Some systems are experiencing issues

Past Incidents

Monday 6th July 2020

No incidents reported

Sunday 5th July 2020

No incidents reported

Saturday 4th July 2020

No incidents reported

Friday 3rd July 2020

MongoDB shared cluster MongoDB shared cluster high load issue

During 3 minutes the MongoDB shared cluster has experiencing high load. That prevent new users connection. We are upscaling it.

EDIT 14:32 UTC - the cluster had been upscale.

DNS resolution affecting certain ISPs

Some customers are experiencing issues with resolving our domains clever-cloud.com domains and their own domains pointing domain..clever-cloud.com.

At the moment, we know the problem is affecting customers of the French ISP Orange.

08:28 UTC: We found that Orange NS servers were indeed still using the faulty NS records from last night's incident. We have updated the zone on those name servers which should have never been used in the first place and hopefully Orange customers will be able to resolve our domains (and by extension their domains) properly.

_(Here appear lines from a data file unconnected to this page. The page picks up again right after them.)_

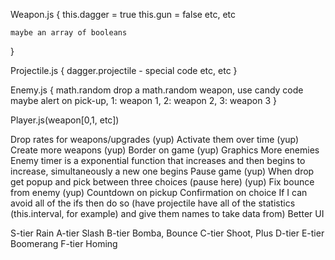 Weapon.js {
    this.dagger = true
    this.gun = false
    etc, etc

    maybe an array of booleans
}

Projectile.js {
    dagger.projectile - special code
    etc, etc
}

Enemy.js {
    math.random drop a math.random weapon, use candy code
    maybe alert on pick-up, 1: weapon 1, 2: weapon 2, 3: weapon 3
}

Player.js(weapon[0,1, etc])

Drop rates for weapons/upgrades (yup)
Activate them over time (yup)
Create more weapons (yup)
Border on game (yup)
Graphics
More enemies
Enemy timer is a exponential function that increases and then begins to increase, simultaneously a new one begins
Pause game (yup)
When drop get popup and pick between three choices (pause here) (yup)
Fix bounce from enemy (yup)
Countdown on pickup
Confirmation on choice
If I can avoid all of the ifs then do so (have projectile have all of the statistics (this.interval, for example) and give them names to take data from)
Better UI


S-tier Rain
A-tier Slash
B-tier Bomba, Bounce
C-tier Shoot, Plus
D-tier
E-tier Boomerang
F-tier Homing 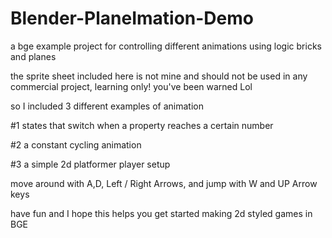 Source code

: # Blender-PlaneImation-Demo
a bge example project for controlling different animations using logic bricks and planes

the sprite sheet included here is not mine and should not be used in any commercial project, learning only! you've been warned Lol

so I included 3 different examples of animation

#1 states that switch when a property reaches a certain number

#2 a constant cycling animation

#3 a simple 2d platformer player setup

move around with A,D, Left / Right Arrows, and jump with W and UP Arrow keys

have fun and I hope this helps you get started making 2d styled games in BGE
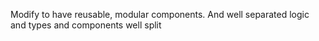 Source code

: Modify to have reusable, modular components. And well separated logic and types and components well split
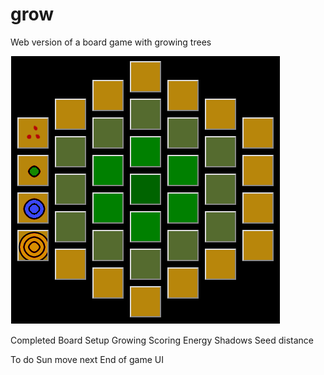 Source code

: # grow
Web version of a board game with growing trees

![GitHub Logo](/buttonhex.png)

Completed
Board Setup
Growing
Scoring
Energy
Shadows
Seed distance

To do
Sun move next
End of game
UI
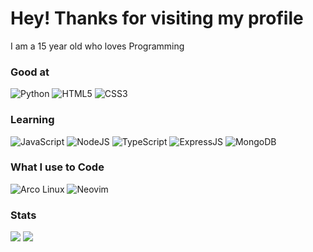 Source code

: # Hey! Thanks for visiting my profile

I am a 15 year old who loves Programming

### Good at 
![Python](https://img.shields.io/badge/python-11111b?style=for-the-badge&logo=python&logoColor=94e2d5&labelColor=181825&color=94e2d5)
![HTML5](https://img.shields.io/badge/html5-11111b?style=for-the-badge&logo=html5&logoColor=fab387&labelColor=181825&color=fab387)
![CSS3](https://img.shields.io/badge/css3-11111b?style=for-the-badge&logo=css3&logoColor=74c7ec&labelColor=181825&color=74c7ec)

### Learning
![JavaScript](https://img.shields.io/badge/javascript-11111b?style=for-the-badge&logo=javascript&logoColor=f9e2af&labelColor=181825&color=f9e2af)
![NodeJS](https://img.shields.io/badge/nodejs-11111b.svg?style=for-the-badge&logo=node.js&logoColor=a6e3a1&labelColor=181825&color=a6e3a1)
![TypeScript](https://img.shields.io/badge/typescript-11111b?style=for-the-badge&logo=typescript&logoColor=74c7ec&labelColor=181825&color=74c7ec)
![ExpressJS](https://img.shields.io/badge/express-11111b.svg?style=for-the-badge&logo=express&logoColor=cdd6f4&labelColor=181825&color=cdd6f4)
![MongoDB](https://img.shields.io/badge/mongodb-11111b.svg?style=for-the-badge&logo=mongodb&logoColor=a6e3a1&labelColor=181825&color=a6e3a1)

### What I use to Code
![Arco Linux](https://img.shields.io/badge/Arcolinuxd-11111b.svg?style=for-the-badge&logo=arch-linux&logoColor=89dceb&labelColor=181825&color=89dceb)
![Neovim](https://img.shields.io/badge/Neovim-11111b.svg?style=for-the-badge&logo=neovim&logoColor=a6e3a1eb&labelColor=181825&color=a6e3a1)

### Stats
<img src="https://github-readme-stats.vercel.app/api/top-langs?username=TheEmperor342&locale=en&exclude_repo=dots&title_color=f5e0dc&text_color=cdd6f4&border_color=313244&bg_color=11111b&layout=compact">
<img src="https://github-readme-stats.vercel.app/api?username=TheEmperor342&show_icons=true&count_private=true&title_color=f5e0dc&text_color=cdd6f4&icon_color=74c7ec&bg_color=11111b&border_color=313244">
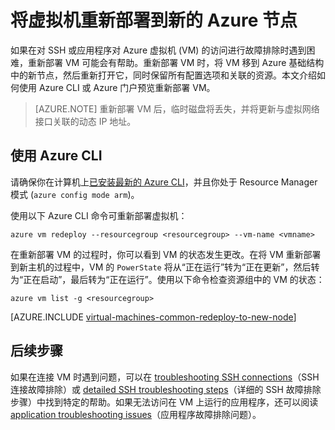 <properties 
	pageTitle="重新部署 Linux 虚拟机 | Azure" 
	description="说明如何通过重新部署 Linux 虚拟机来缓解 SSH 连接问题。" 
	services="virtual-machines-linux" 
	documentationCenter="virtual-machines" 
	authors="iainfoulds" 
	manager="timlt"
	tags="azure-resource-manager,top-support-issue" 
/>
	

<tags 
	ms.service="virtual-machines-linux" 
	ms.devlang="na" 
	ms.topic="support-article" 
	ms.tgt_pltfrm="vm-linux"
	ms.workload="infrastructure" 
	ms.date="06/28/2016" 
	wacn.date="08/15/2016" 
	ms.author="iainfou" 
/>

# 将虚拟机重新部署到新的 Azure 节点

如果在对 SSH 或应用程序对 Azure 虚拟机 (VM) 的访问进行故障排除时遇到困难，重新部署 VM 可能会有帮助。重新部署 VM 时，将 VM 移到 Azure 基础结构中的新节点，然后重新打开它，同时保留所有配置选项和关联的资源。本文介绍如何使用 Azure CLI 或 Azure 门户预览重新部署 VM。

> [AZURE.NOTE] 重新部署 VM 后，临时磁盘将丢失，并将更新与虚拟网络接口关联的动态 IP 地址。


## 使用 Azure CLI

请确保你在计算机上[已安装最新的 Azure CLI](/documentation/articles/xplat-cli-install/)，并且你处于 Resource Manager 模式 (`azure config mode arm`)。

使用以下 Azure CLI 命令可重新部署虚拟机：

	azure vm redeploy --resourcegroup <resourcegroup> --vm-name <vmname> 

在重新部署 VM 的过程时，你可以看到 VM 的状态发生更改。在将 VM 重新部署到新主机的过程中，VM 的 `PowerState` 将从“正在运行”转为“正在更新”，然后转为“正在启动”，最后转为“正在运行”。使用以下命令检查资源组中的 VM 的状态：

	azure vm list -g <resourcegroup>

[AZURE.INCLUDE [virtual-machines-common-redeploy-to-new-node](../../includes/virtual-machines-common-redeploy-to-new-node.md)]


## 后续步骤
如果在连接 VM 时遇到问题，可以在 [troubleshooting SSH connections](/documentation/articles/virtual-machines-linux-troubleshoot-ssh-connection/)（SSH 连接故障排除）或 [detailed SSH troubleshooting steps](/documentation/articles/virtual-machines-linux-detailed-troubleshoot-ssh-connection/)（详细的 SSH 故障排除步骤）中找到特定的帮助。如果无法访问在 VM 上运行的应用程序，还可以阅读 [application troubleshooting issues](/documentation/articles/virtual-machines-linux-troubleshoot-app-connection/)（应用程序故障排除问题）。

<!---HONumber=Mooncake_0808_2016--> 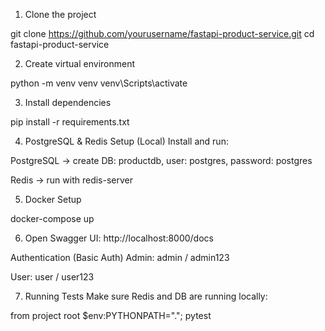 1. Clone the project


git clone https://github.com/yourusername/fastapi-product-service.git
cd fastapi-product-service

2. Create virtual environment
   
python -m venv venv
venv\Scripts\activate

3. Install dependencies

pip install -r requirements.txt

4. PostgreSQL & Redis Setup (Local)
Install and run:

PostgreSQL → create DB: productdb, user: postgres, password: postgres

Redis → run with redis-server

5. Docker Setup

docker-compose up

6. Open Swagger UI: http://localhost:8000/docs

Authentication (Basic Auth)
Admin: admin / admin123


User: user / user123

7. Running Tests
Make sure Redis and DB are running locally:

from project root
$env:PYTHONPATH="."; pytest         
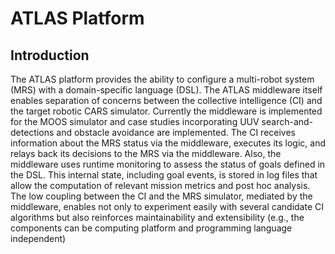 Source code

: # ATLAS Platform
## Introduction

The ATLAS platform provides the ability to configure a multi-robot system (MRS) with a domain-specific language (DSL). 
The ATLAS middleware itself enables separation of concerns between the collective intelligence (CI) and the target robotic CARS simulator. Currently the 
middleware is implemented for the MOOS simulator and case studies incorporating UUV search-and-detections and obstacle avoidance are implemented. 
The CI receives information about the MRS status via the middleware, executes its logic, and relays back its decisions to the MRS via the middleware. 
Also, the middleware uses runtime monitoring to assess the status of goals defined in the DSL. 
This internal state, including goal events, is stored in log files that allow the computation of relevant mission metrics and post hoc analysis.
The low coupling between the CI and the MRS simulator, mediated by the middleware, enables not only to experiment easily with several candidate CI 
algorithms but also reinforces maintainability and extensibility (e.g., the components can be computing platform and programming language independent)
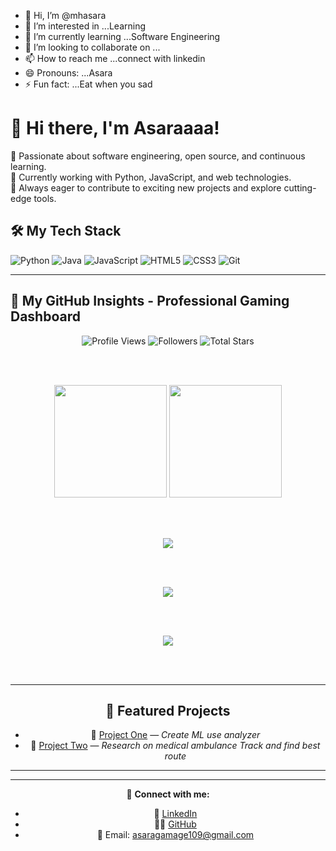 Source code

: - 👋 Hi, I’m @mhasara
- 👀 I’m interested in ...Learning
- 🌱 I’m currently learning ...Software Engineering
- 💞️ I’m looking to collaborate on ...
- 📫 How to reach me ...connect with linkedin
- 😄 Pronouns: ...Asara
- ⚡ Fun fact: ...Eat when you sad 

<!---
mhasara/mhasara is a ✨ special ✨ repository because its `README.md` (this file) appears on your GitHub profile.
You can click the Preview link to take a look at your changes.
--->

# 👋 Hi there, I'm Asaraaaa!

🚀 Passionate about software engineering, open source, and continuous learning.  
🌱 Currently working with Python, JavaScript, and web technologies.  
🎯 Always eager to contribute to exciting new projects and explore cutting-edge tools.


## 🛠 My Tech Stack
![Python](https://img.shields.io/badge/-Python-05122A?style=flat&logo=python)
![Java](https://img.shields.io/badge/-Java-05122A?style=flat&logo=java)
![JavaScript](https://img.shields.io/badge/-JavaScript-05122A?style=flat&logo=javascript)
![HTML5](https://img.shields.io/badge/-HTML5-05122A?style=flat&logo=html5)
![CSS3](https://img.shields.io/badge/-CSS3-05122A?style=flat&logo=css3)
![Git](https://img.shields.io/badge/-Git-05122A?style=flat&logo=git)

---

## 🚀 My GitHub Insights - Professional Gaming Dashboard

<div align="center">
  
  <!-- Live Stats Counter with Gaming Theme -->
  <img src="https://komarev.com/ghpvc/?username=mhasara&label=Profile+Views&color=0e75b6&style=flat&labelColor=000000" alt="Profile Views"/>
  <img src="https://img.shields.io/github/followers/mhasara?label=Followers&style=flat&color=0e75b6&labelColor=000000" alt="Followers"/>
  <img src="https://img.shields.io/github/stars/mhasara?affiliations=OWNER%2CCOLLABORATOR&label=Total%20Stars&style=flat&color=0e75b6&labelColor=000000" alt="Total Stars"/>
  
  <br><br>
  
  <!-- Enhanced GitHub Stats with Professional Gaming Look -->
  <img height="180em" src="https://github-readme-stats.vercel.app/api?username=mhasara&show_icons=true&theme=tokyonight&include_all_commits=true&count_private=true&hide_border=true&border_radius=10&bg_color=0D1117&title_color=58A6FF&text_color=C9D1D9&icon_color=79C0FF"/>
  
  <img height="180em" src="https://github-readme-stats.vercel.app/api/top-langs/?username=mhasara&layout=compact&theme=tokyonight&hide_border=true&border_radius=10&bg_color=0D1117&title_color=58A6FF&text_color=C9D1D9&langs_count=8"/>
  
  <br><br>
  
  <!-- GitHub Streak Stats - Auto Updates Daily -->
  <img src="https://streak-stats.demolab.com?user=mhasara&theme=tokyonight-duo&hide_border=true&border_radius=10&date_format=M%20j%5B%2C%20Y%5D&background=0D1117&stroke=58A6FF&ring=79C0FF&fire=FF7B72&currStreakLabel=58A6FF&sideNums=C9D1D9&currStreakNum=79C0FF&sideLabels=C9D1D9"/>
  
  <br><br>
  
  <!-- Activity Graph - Updates in Real-time -->
  <img src="https://github-readme-activity-graph.vercel.app/graph?username=mhasara&theme=github-compact&bg_color=0D1117&color=79C0FF&line=58A6FF&point=FF7B72&area=true&hide_border=true&radius=10"/>
  
  <br><br>
  
  <!-- GitHub Trophies - Updates with Achievements -->
  <img src="https://github-profile-trophy.vercel.app/?username=mhasara&theme=onestar&no-frame=true&no-bg=true&margin-w=4&row=2&column=4&title=Stars,Followers,Commits,Repositories,PullRequest,Issues"/>
  
  <br><br>
  


---


## 🌟 Featured Projects
- 🔧 [Project One]() — *Create ML use analyzer*
- 🚀 [Project Two]() — *Research on medical ambulance Track and find best route*

---





---

🔗 **Connect with me:**

- 💼 [LinkedIn](https://www.linkedin.com/in/m-h-asara-60a5362a6)
- 🧑‍💻 [GitHub](https://github.com/mhasara)
- 📧 Email: asaragamage109@gmail.com
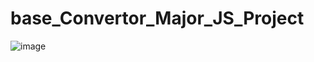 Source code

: # base_Convertor_Major_JS_Project

![image](https://user-images.githubusercontent.com/102870176/184525765-6042a56f-8924-482d-aa25-4d6ac7ace1a2.png)
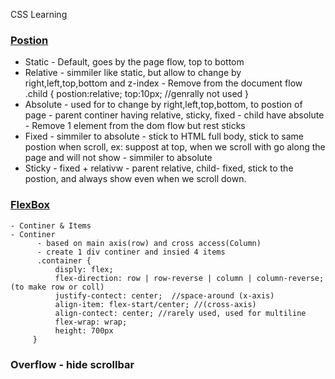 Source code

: CSS Learning 

### [Postion](https://twitter.com/Prathkum/status/1367469980527255554/photo/1)  
  - Static - Default, goes by the page flow, top to bottom 
  - Relative 
          - simmiler like static, but allow to change by right,left,top,bottom and z-index
          - Remove from the document flow
          .child {
              postion:relative;
              top:10px; //genrally not used
         }
  - Absolute
         - used for to change by right,left,top,bottom, to postion of page
         - parent continer having relative, sticky, fixed
         - child have absolute
         - Remove 1 element from the dom flow but rest sticks
  - Fixed
         - simmiler to absolute
         - stick to HTML full body, stick to same postion when scroll, ex: suppost at top, when we scroll with go along the page and will not show
         - simmiler to absolute
  - Sticky
         - fixed + relativw
         - parent relative, child- fixed, stick to the postion, and always show even when we scroll down.
### [FlexBox](https://css-tricks.com/snippets/css/a-guide-to-flexbox/)
    - Continer & Items
    - Continer
          - based on main axis(row) and cross access(Column)
          - create 1 div continer and insied 4 items
          .container {
              disply: flex;
              flex-direction: row | row-reverse | column | column-reverse;  (to make row or coll)
              justify-contect: center;  //space-around (x-axis)
              align-item: flex-start/center; //(cross-axis)
              align-contect: center; //rarely used, used for multiline
              flex-wrap: wrap;
              height: 700px
         }
### Overflow - hide scrollbar
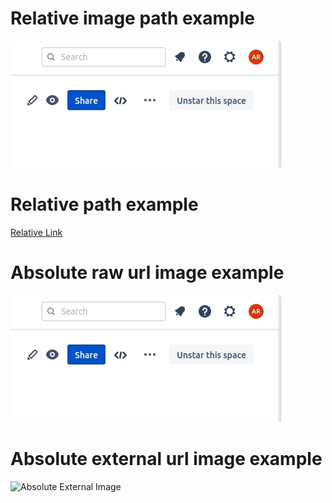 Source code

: # Relative image path example

![Relative Image](SpaceEdit.gif)

# Relative path example

[Relative Link](ЧИТАЙ.md)

# Absolute raw url image example

![Absolute Image](https://github.com/aaremnev/public/raw/main/SpaceEdit.gif)

# Absolute external url image example

![Absolute External Image](https://picsum.photos/id/237/400/200)
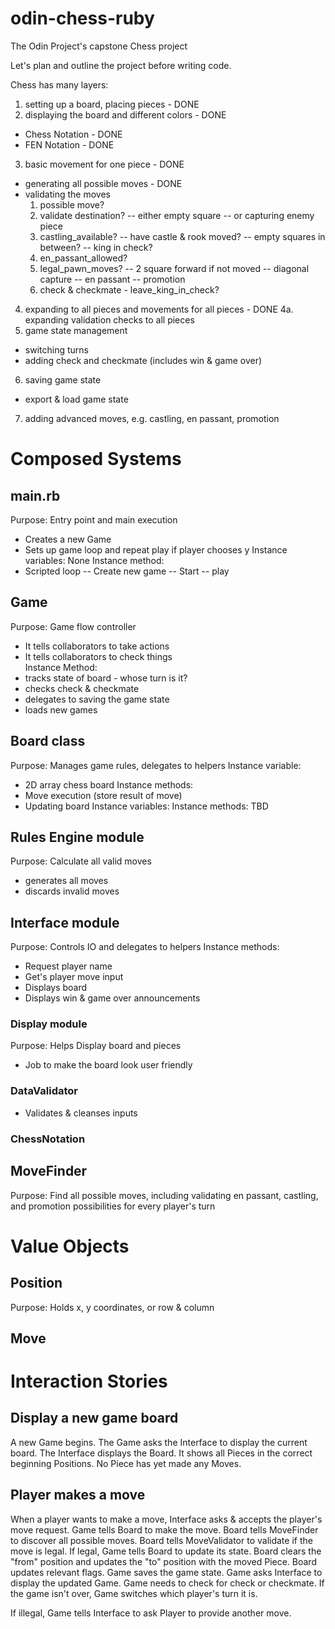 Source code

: # odin-chess-ruby
The Odin Project's capstone Chess project

Let's plan and outline the project before writing code.

Chess has many layers: 
1. setting up a board, placing pieces - DONE
2. displaying the board and different colors - DONE
- Chess Notation - DONE
- FEN Notation - DONE
3. basic movement for one piece - DONE
- generating all possible moves - DONE
- validating the moves
  1. possible move? 
  2. validate destination?
  -- either empty square
  -- or capturing enemy piece
  3. castling_available?
  -- have castle & rook moved?
  -- empty squares in between?
  -- king in check?
  4. en_passant_allowed?
  5. legal_pawn_moves?
  -- 2 square forward if not moved
  -- diagonal capture
  -- en passant
  -- promotion
  6. check & checkmate - leave_king_in_check?
4. expanding to all pieces and movements for all pieces - DONE
4a. expanding validation checks to all pieces
5. game state management 
- switching turns
- adding check and checkmate (includes win & game over)
6. saving game state
- export & load game state 
7. adding advanced moves, e.g. castling, en passant, promotion

# Composed Systems 

## main.rb
Purpose: Entry point and main execution
- Creates a new Game
- Sets up game loop and repeat play if player chooses y
Instance variables: None
Instance method:
- Scripted loop
-- Create new game
-- Start
-- play

## Game
Purpose: Game flow controller
- It tells collaborators to take actions
- It tells collaborators to check things  
Instance Method:
- tracks state of board - whose turn is it?
- checks check & checkmate 
- delegates to saving the game state
- loads new games

## Board class
Purpose: Manages game rules, delegates to helpers
Instance variable:
- 2D array chess board
Instance methods:
- Move execution (store result of move)
- Updating board
Instance variables:
Instance methods:
TBD

## Rules Engine module
Purpose: Calculate all valid moves
- generates all moves
- discards invalid moves


## Interface module
Purpose: Controls IO and delegates to helpers
Instance methods:
- Request player name
- Get's player move input
- Displays board
- Displays win & game over announcements

### Display module
Purpose: Helps Display board and pieces
- Job to make the board look user friendly

### DataValidator
- Validates & cleanses inputs

### ChessNotation

## MoveFinder
Purpose: Find all possible moves, including
validating en passant, castling, and promotion
possibilities for every player's turn

# Value Objects

## Position
Purpose: Holds x, y coordinates, or row & column

## Move

# Interaction Stories

## Display a new game board
A new Game begins. The Game asks the Interface to 
display the current board. The Interface displays
the Board. It shows all Pieces in the correct 
beginning Positions. No Piece has yet made any Moves.

## Player makes a move
When a player wants to make a move, Interface asks &
accepts the player's move request. Game tells 
Board to make the move. Board tells MoveFinder to discover
all possible moves. Board tells MoveValidator to 
validate if the move is legal. If legal,
Game tells Board to update its state. Board clears the
"from" position and updates the "to" position with the 
moved Piece. Board updates relevant flags.
Game saves the game state. Game 
asks Interface to display the updated Game.
Game needs to check for check or checkmate. If
the game isn't over, Game switches which 
player's turn it is. 

If illegal, Game tells Interface to ask Player to
provide another move.
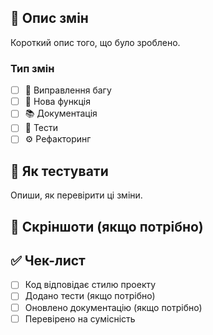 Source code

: ## 📌 Опис змін

Короткий опис того, що було зроблено.

### Тип змін
- [ ] 🐞 Виправлення багу
- [ ] 🌟 Нова функція
- [ ] 📚 Документація
- [ ] 🧪 Тести
- [ ] ⚙️ Рефакторинг

## 🧪 Як тестувати

Опиши, як перевірити ці зміни.

## 📸 Скріншоти (якщо потрібно)

## ✅ Чек-лист
- [ ] Код відповідає стилю проекту
- [ ] Додано тести (якщо потрібно)
- [ ] Оновлено документацію (якщо потрібно)
- [ ] Перевірено на сумісність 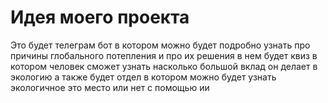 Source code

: # Идея моего проекта
Это будет телеграм бот в котором можно будет подробно узнать про причины глобального потепления
и про их решения в нем будет квиз в котором человек сможет узнать насколько большой вклад он делает в экологию
а также будет отдел в котором можно будет узнать экологичное это место или нет с помощью ии
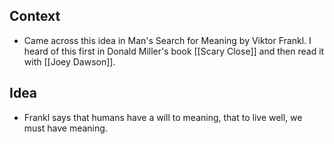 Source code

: ## Context
- Came across this idea in Man's Search for Meaning by Viktor Frankl. I heard of this first in Donald Miller's book [[Scary Close]] and then read it with [[Joey Dawson]]. 

## Idea
- Frankl says that humans have a will to meaning, that to live well, we must have meaning.  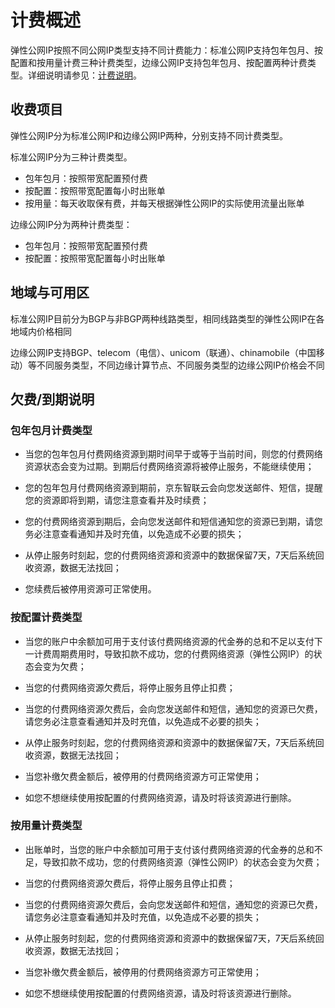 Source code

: # 计费概述


弹性公网IP按照不同公网IP类型支持不同计费能力：标准公网IP支持包年包月、按配置和按用量计费三种计费类型，边缘公网IP支持包年包月、按配置两种计费类型。详细说明请参见：[计费说明](../Pricing/Billing-Overview.md)。

## 收费项目

弹性公网IP分为标准公网IP和边缘公网IP两种，分别支持不同计费类型。

标准公网IP分为三种计费类型。

- 包年包月：按照带宽配置预付费
- 按配置：按照带宽配置每小时出账单
- 按用量：每天收取保有费，并每天根据弹性公网IP的实际使用流量出账单
    

边缘公网IP分为两种计费类型：

- 包年包月：按照带宽配置预付费
- 按配置：按照带宽配置每小时出账单

## 地域与可用区

标准公网IP目前分为BGP与非BGP两种线路类型，相同线路类型的弹性公网IP在各地域内价格相同

边缘公网IP支持BGP、telecom（电信）、unicom（联通）、chinamobile（中国移动）等不同服务类型，不同边缘计算节点、不同服务类型的边缘公网IP价格会不同

## 欠费/到期说明

### 包年包月计费类型
- 当您的包年包月付费网络资源到期时间早于或等于当前时间，则您的付费网络资源状态会变为过期。到期后付费网络资源将被停止服务，不能继续使用；

- 您的包年包月付费网络资源到期前，京东智联云会向您发送邮件、短信，提醒您的资源即将到期，请您注意查看并及时续费；

- 您的付费网络资源到期后，会向您发送邮件和短信通知您的资源已到期，请您务必注意查看通知并及时充值，以免造成不必要的损失；

- 从停止服务时刻起，您的付费网络资源和资源中的数据保留7天，7天后系统回收资源，数据无法找回；

- 您续费后被停用资源可正常使用。

### 按配置计费类型
- 当您的账户中余额加可用于支付该付费网络资源的代金券的总和不足以支付下一计费周期费用时，导致扣款不成功，您的付费网络资源（弹性公网IP）的状态会变为欠费；

- 当您的付费网络资源欠费后，将停止服务且停止扣费；

- 当您的付费网络资源欠费后，会向您发送邮件和短信，通知您的资源已欠费，请您务必注意查看通知并及时充值，以免造成不必要的损失；

- 从停止服务时刻起，您的付费网络资源和资源中的数据保留7天，7天后系统回收资源，数据无法找回；

- 当您补缴欠费金额后，被停用的付费网络资源方可正常使用；

- 如您不想继续使用按配置的付费网络资源，请及时将该资源进行删除。

### 按用量计费类型
- 出账单时，当您的账户中余额加可用于支付该付费网络资源的代金券的总和不足，导致扣款不成功，您的付费网络资源（弹性公网IP）的状态会变为欠费；

- 当您的付费网络资源欠费后，将停止服务且停止扣费；

- 当您的付费网络资源欠费后，会向您发送邮件和短信，通知您的资源已欠费，请您务必注意查看通知并及时充值，以免造成不必要的损失；

- 从停止服务时刻起，您的付费网络资源和资源中的数据保留7天，7天后系统回收资源，数据无法找回；

- 当您补缴欠费金额后，被停用的付费网络资源方可正常使用；

- 如您不想继续使用按配置的付费网络资源，请及时将该资源进行删除。
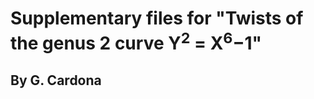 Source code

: # Supplementary files for "Twists of the genus 2 curve Y<sup>2</sup> = X<sup>6</sup>−1"
## By G. Cardona

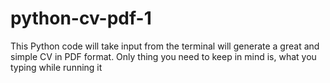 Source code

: # python-cv-pdf-1
This Python code will take input from the terminal will generate a great and simple CV in PDF format. Only thing you need to keep in mind is, what you typing while running it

08:42 UTC: Looks like the propagation is quite fast and this indeed fixed the issue for affected customers.

Thursday 2nd July 2020

Reverse Proxies Domain provider issues

Our domain provider briefly gave out an empty DNS zone file after a configuration change.

EDIT 20:04 UTC - fixed.

Wednesday 1st July 2020

MongoDB shared cluster High load on the MongoDB shared cluster

The mongodb shared cluster hosting free mongodb databases has a higher load than usual. It started going up at 15:25 UTC slowing reaching the point where it could not serve most of the requests as expected ~30 minutes ago. It is expected that requests would also fail since then because of timeouts or aborted connections.

The service has been restarted and we will monitor it closely, as well as adding monitoring to better catch this ramp up.

Dedicated databases are not impacted by this issue. If you are impacted, you can migrate your free plan to a dedicated plan using the migration feature. You can find it in the "Migration" menu of your add-on.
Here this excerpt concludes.